Derin devlet, darbe ya da mahkeme
Donad Trump illaki gidecek, kendisi de gideceğini biliyor ama ısrarla uzatmaları oynuyor. Seçim yenilgisinin ilk saatlerinde bunu bir türlü yenemediği egosuyla açıklamak mümkündü.
Donad Trump illaki gidecek, kendisi de gideceğini biliyor ama ısrarla uzatmaları oynuyor. Seçim yenilgisinin ilk saatlerinde bunu bir türlü yenemediği egosuyla açıklamak mümkündü. Hayatı boyunca en çok korktuğu şey “loser” olarak anılmak sonuçta. Babası Fred ona dünyada iki tip insan olduğunu öğretmişti: Başarılı, iş bitirici “killer”lar ve hiçbir işe yaramayan ezik “loser”lar. Hatta “Joe gibi bir adaya kaybedersem utanç verici olur,” bile demişti seçimden önceki bir mitinginde. Bu utancı kabullenemiyor.

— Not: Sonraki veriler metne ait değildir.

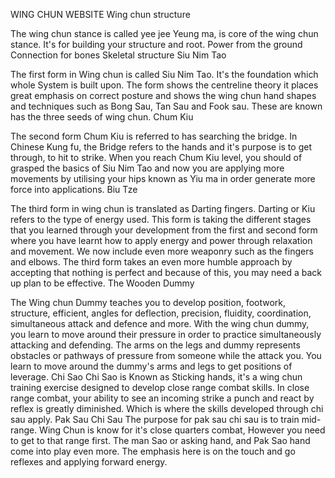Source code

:  WING CHUN WEBSITE
Wing chun structure

The wing chun stance is called yee jee Yeung ma, is core of the wing chun stance. It's for building your structure and root.
Power from the ground
Connection for bones
Skeletal structure
Siu Nim Tao

The first form in Wing chun is called Siu Nim Tao. It's the foundation which whole System is built upon. The form shows the centreline theory it places great emphasis on correct posture and shows the wing chun hand shapes and techniques such as Bong Sau, Tan Sau and Fook sau. These are known has the three seeds of wing chun.
Chum Kiu

The second form Chum Kiu is referred to has searching the bridge. In Chinese Kung fu, the Bridge refers to the hands and it's purpose is to get through, to hit to strike. When you reach Chum Kiu level, you should of grasped the basics of Siu Nim Tao and now you are applying more movements by utilising your hips known as Yiu ma in order generate more force into applications.
Biu Tze

The third form in wing chun is translated as Darting fingers. Darting or Kiu refers to the type of energy used. This form is taking the different stages that you learned through your development from the first and second form where you have learnt how to apply energy and power through relaxation and movement. We now include even more weaponry such as the fingers and elbows. The third form takes an even more humble approach by accepting that nothing is perfect and because of this, you may need a back up plan to be effective.
The Wooden Dummy

The Wing chun Dummy teaches you to develop position, footwork, structure, efficient, angles for deflection, precision, fluidity, coordination, simultaneous attack and defence and more. With the wing chun dummy, you learn to move around their pressure in order to practice simultaneously attacking and defending. The arms on the legs and dummy represents obstacles or pathways of pressure from someone while the attack you. You learn to move around the dummy's arms and legs to get positions of leverage.
Chi Sao
Chi Sao is Known as Sticking hands, it's a wing chun training exercise designed to develop close range combat skills. In close range combat, your ability to see an incoming strike a punch and react by reflex is greatly diminished. Which is where the skills developed through chi sau apply.
Pak Sau Chi Sau
The purpose for pak sau chi sau is to train mid-range. Wing Chun is know for it's close quarters combat, However you need to get to that range first. The man Sao or asking hand, and Pak Sao hand come into play even more. The emphasis here is on the touch and go reflexes and applying forward energy. 
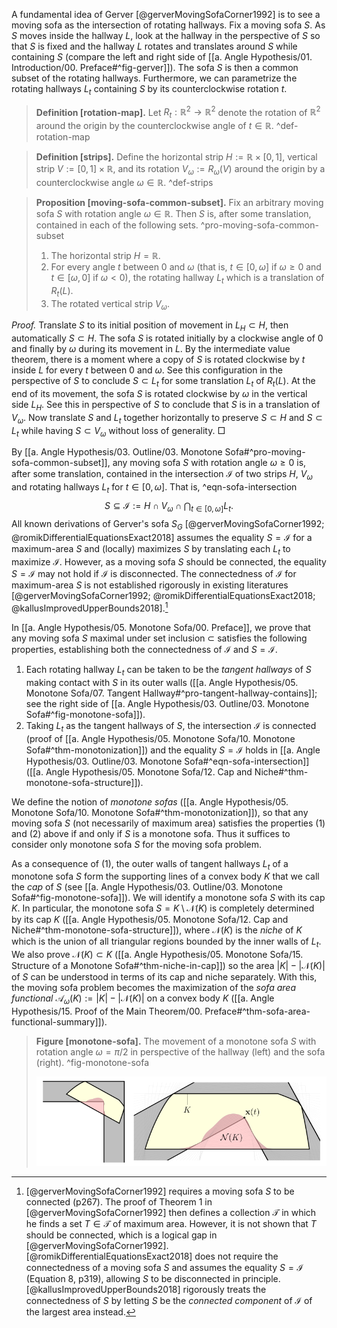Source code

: A fundamental idea of Gerver [@gerverMovingSofaCorner1992] is to see a moving sofa as the intersection of rotating hallways. Fix a moving sofa $S$. As $S$ moves inside the hallway $L$, look at the hallway in the perspective of $S$ so that $S$ is fixed and the hallway $L$ rotates and translates around $S$ while containing $S$ (compare the left and right side of [[a. Angle Hypothesis/01. Introduction/00. Preface#^fig-gerver]]). The sofa $S$ is then a common subset of the rotating hallways. Furthermore, we can parametrize the rotating hallways $L_t$ containing $S$ by its counterclockwise rotation $t$.

> __Definition [rotation-map].__ Let $R_t : \mathbb{R}^2 \to \mathbb{R}^2$ denote the rotation of $\mathbb{R}^2$ around the origin by the counterclockwise angle of $t \in \mathbb{R}$. ^def-rotation-map

> __Definition [strips].__ Define the horizontal strip $H := \mathbb{R} \times [0, 1]$, vertical strip $V := [0, 1] \times \mathbb{R}$, and its rotation $V_\omega := R_\omega(V)$ around the origin by a counterclockwise angle $\omega \in \mathbb{R}$. ^def-strips

> __Proposition [moving-sofa-common-subset].__ Fix an arbitrary moving sofa $S$ with rotation angle $\omega \in \mathbb{R}$. Then $S$ is, after some translation, contained in each of the following sets. ^pro-moving-sofa-common-subset
> 
> 1. The horizontal strip $H = \mathbb{R}$.
> 2. For every angle $t$ between $0$ and $\omega$ (that is, $t \in [0, \omega]$ if $\omega \geq 0$ and $t \in [\omega, 0]$ if $\omega < 0$), the rotating hallway $L_t$ which is a translation of $R_t(L)$.
> 3. The rotated vertical strip $V_\omega$.

_Proof._ Translate $S$ to its initial position of movement in $L_H \subset H$, then automatically $S \subset H$. The sofa $S$ is rotated initially by a clockwise angle of $0$ and finally by $\omega$ during its movement in $L$. By the intermediate value theorem, there is a moment where a copy of $S$ is rotated clockwise by $t$ inside $L$ for every $t$ between $0$ and $\omega$. See this configuration in the perspective of $S$ to conclude $S \subset L_t$ for some translation $L_t$ of $R_t(L)$. At the end of its movement, the sofa $S$ is rotated clockwise by $\omega$ in the vertical side $L_H$. See this in perspective of $S$ to conclude that $S$ is in a translation of $V_\omega$. Now translate $S$ and $L_t$ together horizontally to preserve $S \subset H$ and $S \subset L_t$ while having $S \subset V_\omega$ without loss of generality. □

By [[a. Angle Hypothesis/03. Outline/03. Monotone Sofa#^pro-moving-sofa-common-subset]], any moving sofa $S$ with rotation angle $\omega \geq 0$ is, after some translation, contained in the intersection $\mathcal{I}$ of two strips $H$, $V_\omega$ and rotating hallways $L_t$ for $t \in [0, \omega]$. That is, ^eqn-sofa-intersection
$$
S \subseteq \mathcal{I} := H \cap V_\omega \cap \bigcap_{t \in [0, \omega]} L_t.
$$
All known derivations of Gerver's sofa $S_G$ [@gerverMovingSofaCorner1992; @romikDifferentialEquationsExact2018] assumes the equality $S = \mathcal{I}$ for a maximum-area $S$ and (locally) maximizes $S$ by translating each $L_t$ to maximize $\mathcal{I}$. However, as a moving sofa $S$ should be connected, the equality $S = \mathcal{I}$ may not hold if $\mathcal{I}$ is disconnected. The connectedness of $\mathcal{I}$ for maximum-area $S$ is not established rigorously in existing literatures [@gerverMovingSofaCorner1992; @romikDifferentialEquationsExact2018; @kallusImprovedUpperBounds2018].[^connectedness]

In [[a. Angle Hypothesis/05. Monotone Sofa/00. Preface]], we prove that any moving sofa $S$ maximal under set inclusion $\subset$ satisfies the following properties, establishing both the connectedness of $\mathcal{I}$ and $S = \mathcal{I}$.

1. Each rotating hallway $L_t$ can be taken to be the _tangent hallways_ of $S$ making contact with $S$ in its outer walls ([[a. Angle Hypothesis/05. Monotone Sofa/07. Tangent Hallway#^pro-tangent-hallway-contains]]; see the right side of [[a. Angle Hypothesis/03. Outline/03. Monotone Sofa#^fig-monotone-sofa]]).
2. Taking $L_t$ as the tangent hallways of $S$, the intersection $\mathcal{I}$ is connected (proof of [[a. Angle Hypothesis/05. Monotone Sofa/10. Monotone Sofa#^thm-monotonization]]) and the equality $S = \mathcal{I}$ holds in [[a. Angle Hypothesis/03. Outline/03. Monotone Sofa#^eqn-sofa-intersection]] ([[a. Angle Hypothesis/05. Monotone Sofa/12. Cap and Niche#^thm-monotone-sofa-structure]]).

We define the notion of _monotone sofas_ ([[a. Angle Hypothesis/05. Monotone Sofa/10. Monotone Sofa#^thm-monotonization]]), so that any moving sofa $S$ (not necessarily of maximum area) satisfies the properties (1) and (2) above if and only if $S$ is a monotone sofa. Thus it suffices to consider only monotone sofa $S$ for the moving sofa problem.

As a consequence of (1), the outer walls of tangent hallways $L_t$ of a monotone sofa $S$ form the supporting lines of a convex body $K$ that we call the _cap_ of $S$ (see [[a. Angle Hypothesis/03. Outline/03. Monotone Sofa#^fig-monotone-sofa]]). We will identify a monotone sofa $S$ with its cap $K$. In particular, the monotone sofa $S = K \setminus \mathcal{N}(K)$ is completely determined by its cap $K$ ([[a. Angle Hypothesis/05. Monotone Sofa/12. Cap and Niche#^thm-monotone-sofa-structure]]), where $\mathcal{N}(K)$ is the _niche_ of $K$ which is the union of all triangular regions bounded by the inner walls of $L_t$. We also prove $\mathcal{N}(K) \subset K$ ([[a. Angle Hypothesis/05. Monotone Sofa/15. Structure of a Monotone Sofa#^thm-niche-in-cap]]) so the area $|K| - |\mathcal{N}(K)|$ of $S$ can be understood in terms of its cap and niche separately. With this, the moving sofa problem becomes the maximization of the _sofa area functional_ $\mathcal{A}_{\omega}(K) := |K| - |\mathcal{N}(K)|$ on a convex body $K$ ([[a. Angle Hypothesis/15. Proof of the Main Theorem/00. Preface#^thm-sofa-area-functional-summary]]).

> __Figure [monotone-sofa].__ The movement of a monotone sofa $S$ with rotation angle $\omega = \pi/2$ in perspective of the hallway (left) and the sofa (right). ^fig-monotone-sofa
> 
> ![100%](images/monotone-sofa-combined.svg)

[^translation]: Technically, translating the moving sofa $S$ may invalidate the initial condition $S \subseteq L_H$. We will relax the full [[b. Upper Bound A1/10. Notations and conventions/00. Preface#^def-sofa]] of a moving sofa $S$ so that only some translation of $S$ is required to be movable from $L_H$ to $L_V$ inside $L$.

[^connectedness]: [@gerverMovingSofaCorner1992] requires a moving sofa $S$ to be connected (p267). The proof of Theorem 1 in [@gerverMovingSofaCorner1992] then defines a collection $\mathcal{T}$ in which he finds a set $T \in \mathcal{T}$ of maximum area. However, it is not shown that $T$ should be connected, which is a logical gap in [@gerverMovingSofaCorner1992]. [@romikDifferentialEquationsExact2018] does not require the connectedness of a moving sofa $S$ and assumes the equality $S = \mathcal{I}$ (Equation 8, p319), allowing $S$ to be disconnected in principle. [@kallusImprovedUpperBounds2018] rigorously treats the connectedness of $S$ by letting $S$ be the _connected component_ of $\mathcal{I}$ of the largest area instead.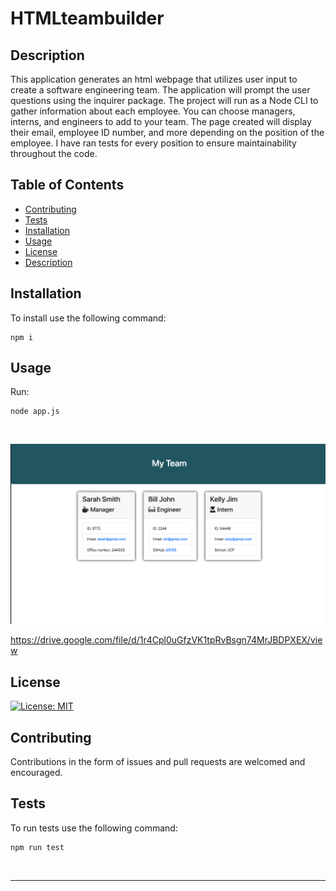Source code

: # HTMLteambuilder

## Description 

This application generates an html webpage that utilizes user input to create a software engineering team. The application will prompt the user questions using the inquirer package. The project will run as a Node CLI to gather information about each employee. You can choose managers, interns, and engineers to add to your team. The page created will display their email, employee ID number, and more depending on the position of the employee. I have ran tests for every position to ensure maintainability throughout the code.
 


## Table of Contents


* [Contributing](#contributing)
* [Tests](#tests)
* [Installation](#installation)
* [Usage](#usage)
* [License](#license)
* [Description](#description)



## Installation


To install use the following command:<br>
<pre><code>npm i</pre></code>


## Usage 


Run: <pre><code>node app.js</pre></code><br>

![project pic](/output/teamss.png)<br>


https://drive.google.com/file/d/1r4Cpl0uGfzVK1tpRvBsgn74MrJBDPXEX/view

## License

[![License: MIT](https://img.shields.io/badge/License-MIT-yellow.svg)](https://opensource.org/licenses/MIT)



## Contributing

Contributions in the form of issues and pull requests are welcomed and encouraged.


## Tests

To run tests use the following command:

<pre><code>npm run test</pre></code><br>


---
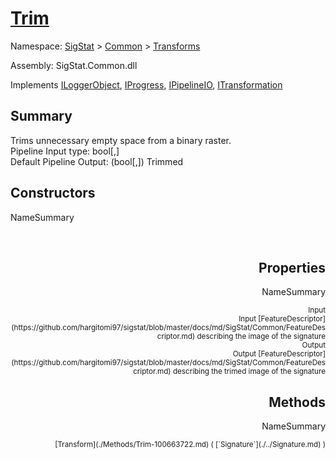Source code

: # [Trim](./Trim.md)

Namespace: [SigStat]() > [Common](./../README.md) > [Transforms](./README.md)

Assembly: SigStat.Common.dll

Implements [ILoggerObject](./../ILoggerObject.md), [IProgress](./../Helpers/IProgress.md), [IPipelineIO](./../Pipeline/IPipelineIO.md), [ITransformation](./../ITransformation.md)

## Summary
Trims unnecessary empty space from a binary raster.  <br>Pipeline Input type: bool[,]<br>Default Pipeline Output: (bool[,]) Trimmed

## Constructors

NameSummary

<div style="text-align: right"><sub></sub></ div ><div style="text-align: right"><sub></sub></ div ><br>


## Properties

NameSummary

<div style="text-align: right"><sub>Input</sub></ div ><div style="text-align: right"><sub>Input [FeatureDescriptor](https://github.com/hargitomi97/sigstat/blob/master/docs/md/SigStat/Common/FeatureDescriptor.md) describing the image of the signature</sub></ div ><br>
<div style="text-align: right"><sub>Output</sub></ div ><div style="text-align: right"><sub>Output [FeatureDescriptor](https://github.com/hargitomi97/sigstat/blob/master/docs/md/SigStat/Common/FeatureDescriptor.md) describing the trimed image of the signature</sub></ div ><br>


## Methods

NameSummary

<div style="text-align: right"><sub>[Transform](./Methods/Trim-100663722.md) ( [`Signature`](./../Signature.md) )</sub></ div ><div style="text-align: right"><sub></sub></ div ><br>


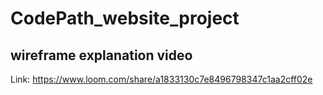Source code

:# CodePath_website_project

## wireframe explanation video
Link: https://www.loom.com/share/a1833130c7e8496798347c1aa2cff02e
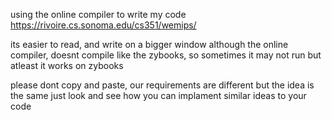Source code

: using the online compiler to write my code
https://rivoire.cs.sonoma.edu/cs351/wemips/

its easier to read, and write on a bigger window
although the online compiler, doesnt compile like
the zybooks, so sometimes it may not run
but atleast it works on zybooks

please dont copy and paste, our requirements are different but the idea is the same
just look and see how you can implament similar ideas to your code
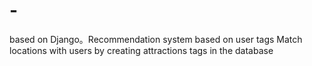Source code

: # -
based on Django。Recommendation system based on user tags
Match locations with users by creating attractions tags in the database
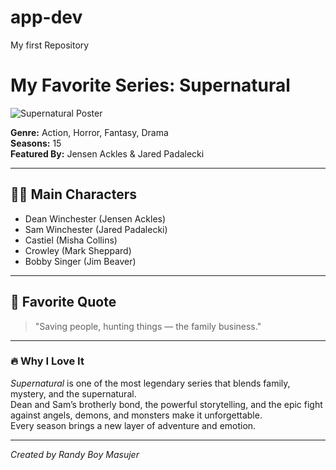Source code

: # app-dev
My first Repository
# My Favorite Series: Supernatural

![Supernatural Poster](https://upload.wikimedia.org/wikipedia/en/3/3d/Supernatural_season_15.jpg)

**Genre:** Action, Horror, Fantasy, Drama  
**Seasons:** 15  
**Featured By:** Jensen Ackles & Jared Padalecki  

---

## 🧙‍♂️ Main Characters
- Dean Winchester (Jensen Ackles)
- Sam Winchester (Jared Padalecki)
- Castiel (Misha Collins)
- Crowley (Mark Sheppard)
- Bobby Singer (Jim Beaver)

---

## 💬 Favorite Quote
> "Saving people, hunting things — the family business."

---

### 🔥 Why I Love It
*Supernatural* is one of the most legendary series that blends family, mystery, and the supernatural.  
Dean and Sam’s brotherly bond, the powerful storytelling, and the epic fight against angels, demons, and monsters make it unforgettable.  
Every season brings a new layer of adventure and emotion.

---

*Created by Randy Boy Masujer*
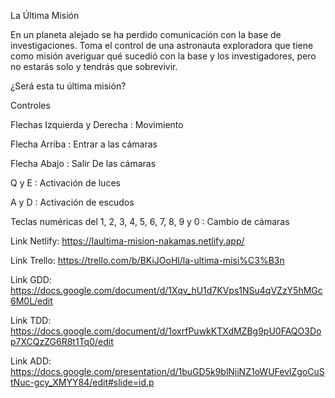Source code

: La Última Misión

En un planeta alejado se ha perdido comunicación con la base de investigaciones. Toma el control de una astronauta exploradora que tiene como misión averiguar qué sucedió con la base y los investigadores, pero no estarás solo y tendrás que sobrevivir. 

¿Será esta tu última misión? 

Controles

Flechas Izquierda y Derecha : Movimiento

Flecha Arriba : Entrar a las cámaras

Flecha Abajo : Salir De las cámaras

Q y E : Activación de luces

A y D : Activación de escudos

Teclas numéricas del 1, 2, 3, 4, 5, 6, 7, 8, 9 y 0 : Cambio de cámaras

Link Netlify: https://laultima-mision-nakamas.netlify.app/

Link Trello: https://trello.com/b/BKiJOoHl/la-ultima-misi%C3%B3n

Link GDD: https://docs.google.com/document/d/1Xqv_hU1d7KVps1NSu4qVZzY5hMGc6M0L/edit

Link TDD: https://docs.google.com/document/d/1oxrfPuwkKTXdMZBg9pU0FAQO3Dop7XCQzZG6R8t1Tq0/edit

Link ADD: https://docs.google.com/presentation/d/1buGD5k9blNjiNZ1oWUFevlZgoCuStNuc-gcy_XMYY84/edit#slide=id.p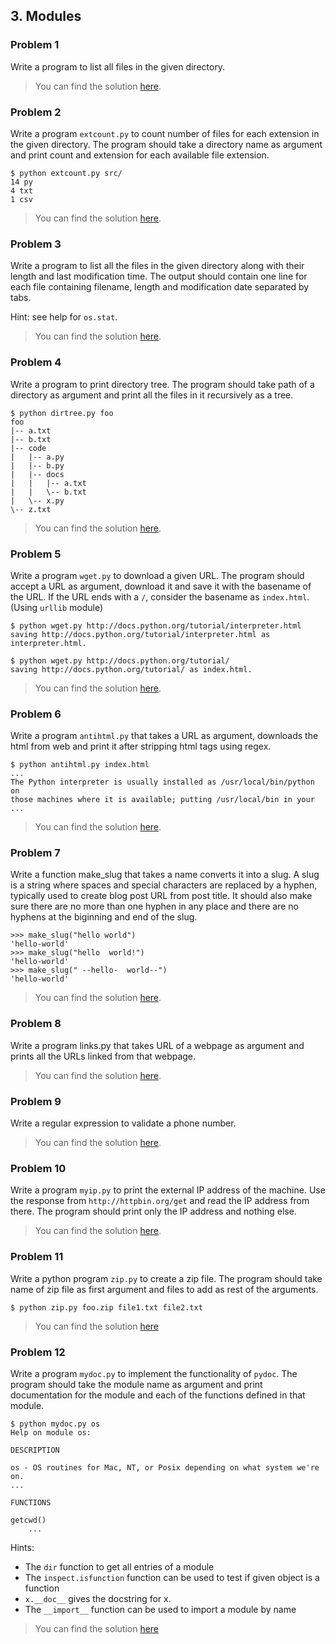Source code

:## 3. Modules

### Problem 1
Write a program to list all files in the given directory.

> You can find the solution [here](problem_01.py).

### Problem 2
Write a program `extcount.py` to count number of files for each extension 
in the given directory. The program should take a directory name 
as argument and print count and extension for each available file extension.

    $ python extcount.py src/
    14 py
    4 txt
    1 csv

> You can find the solution [here](problem_02.py).

### Problem 3
Write a program to list all the files in the given directory 
along with their length and last modification time. 
The output should contain one line for each file containing filename, 
length and modification date separated by tabs.

Hint: see help for `os.stat`.

> You can find the solution [here](problem_03.py).

### Problem 4
Write a program to print directory tree. The program should take path of a directory 
as argument and print all the files in it recursively as a tree.

    $ python dirtree.py foo
    foo
    |-- a.txt
    |-- b.txt
    |-- code
    |   |-- a.py
    |   |-- b.py
    |   |-- docs
    |   |   |-- a.txt
    |   |   \-- b.txt
    |   \-- x.py
    \-- z.txt

> You can find the solution [here](problem_04.py).

### Problem 5
Write a program `wget.py` to download a given URL. 
The program should accept a URL as argument, download it and save it 
with the basename of the URL. If the URL ends with a `/`, consider 
the basename as `index.html`. (Using `urllib` module)

    $ python wget.py http://docs.python.org/tutorial/interpreter.html
    saving http://docs.python.org/tutorial/interpreter.html as interpreter.html.
    
    $ python wget.py http://docs.python.org/tutorial/
    saving http://docs.python.org/tutorial/ as index.html.

> You can find the solution [here](problem_05.py).

### Problem 6
Write a program `antihtml.py` that takes a URL as argument, downloads the html from 
web and print it after stripping html tags using regex.

    $ python antihtml.py index.html
    ...
    The Python interpreter is usually installed as /usr/local/bin/python on
    those machines where it is available; putting /usr/local/bin in your
    ...

> You can find the solution [here](problem_06.py).

### Problem 7
Write a function make_slug that takes a name converts it into a slug. 
A slug is a string where spaces and special characters are replaced by a hyphen, 
typically used to create blog post URL from post title. It should also make sure 
there are no more than one hyphen in any place and there are no hyphens at the 
biginning and end of the slug.

    >>> make_slug("hello world")
    'hello-world'
    >>> make_slug("hello  world!")
    'hello-world'
    >>> make_slug(" --hello-  world--")
    'hello-world'

> You can find the solution [here](problem_07.py).

### Problem 8
Write a program links.py that takes URL of a webpage as argument and prints 
all the URLs linked from that webpage.

> You can find the solution [here](problem_08.py).

### Problem 9
Write a regular expression to validate a phone number.

> You can find the solution [here](problem_09.py).

### Problem 10
Write a program `myip.py` to print the external IP address of the machine. 
Use the response from `http://httpbin.org/get` and read the IP address from there. 
The program should print only the IP address and nothing else.

> You can find the solution [here](problem_10.py).

### Problem 11
Write a python program `zip.py` to create a zip file. 
The program should take name of zip file as first argument and files 
to add as rest of the arguments.

    $ python zip.py foo.zip file1.txt file2.txt

> You can find the solution [here](problem_11.py)

### Problem 12
Write a program `mydoc.py` to implement the functionality of `pydoc`. 
The program should take the module name as argument and print documentation 
for the module and each of the functions defined in that module.

    $ python mydoc.py os
    Help on module os:
    
    DESCRIPTION
    
    os - OS routines for Mac, NT, or Posix depending on what system we're on.
    ...
    
    FUNCTIONS
    
    getcwd()
        ...

Hints:
* The `dir` function to get all entries of a module
* The `inspect.isfunction` function can be used to test if given object is a function
* `x.__doc__` gives the docstring for x.
* The `__import__` function can be used to import a module by name

> You can find the solution [here](problem_12.py)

Ego hala geçerli, ama bir başka oyun da dönüyor. Son günlerde ABD’de Trump’ın yenilgiyi kabul etmemesini darbe, yargı savaşı, hatta derin devlet olarak yorumlayanlar çoğalıyor. İlk günlerde itidalli davranan Trump medyası bile yavaş yavaş seçim sonuçlarını tartışmaya açmaya başladı: Fox News’ün Trump yandaşı sunucuları Biden’ı başkan ilan eden kendi kanallarına canlı yayında çakmaya başladı. Senato’nun çoğunluk lideri (ve Trump’ın tak dediğini şak diye yapan) Mitch McConnell başkanın seçimi yargıya götürmek, sonuçlardan kuşku duymak gibi hakları olduğunu söyledi. Yenilgiyi kabul etmeme inadı tabanda da karşılığını buluyor. Politico’nun yaptığı ankete göre Trump seçmeninin yüzde 70’i seçim sonuçlarına inanmıyor. Yılın kelimesinin “post-truth”seçildiği sene göreve gelen bir politikacı için şaşırtıcı değil. Bütün dünyanın gözünün önünde bir rezillik yaşanıyor aslında, bu rezilliğin de uzamasına izin veriyorlar çünkü herkesin ayrı bir hesabı var.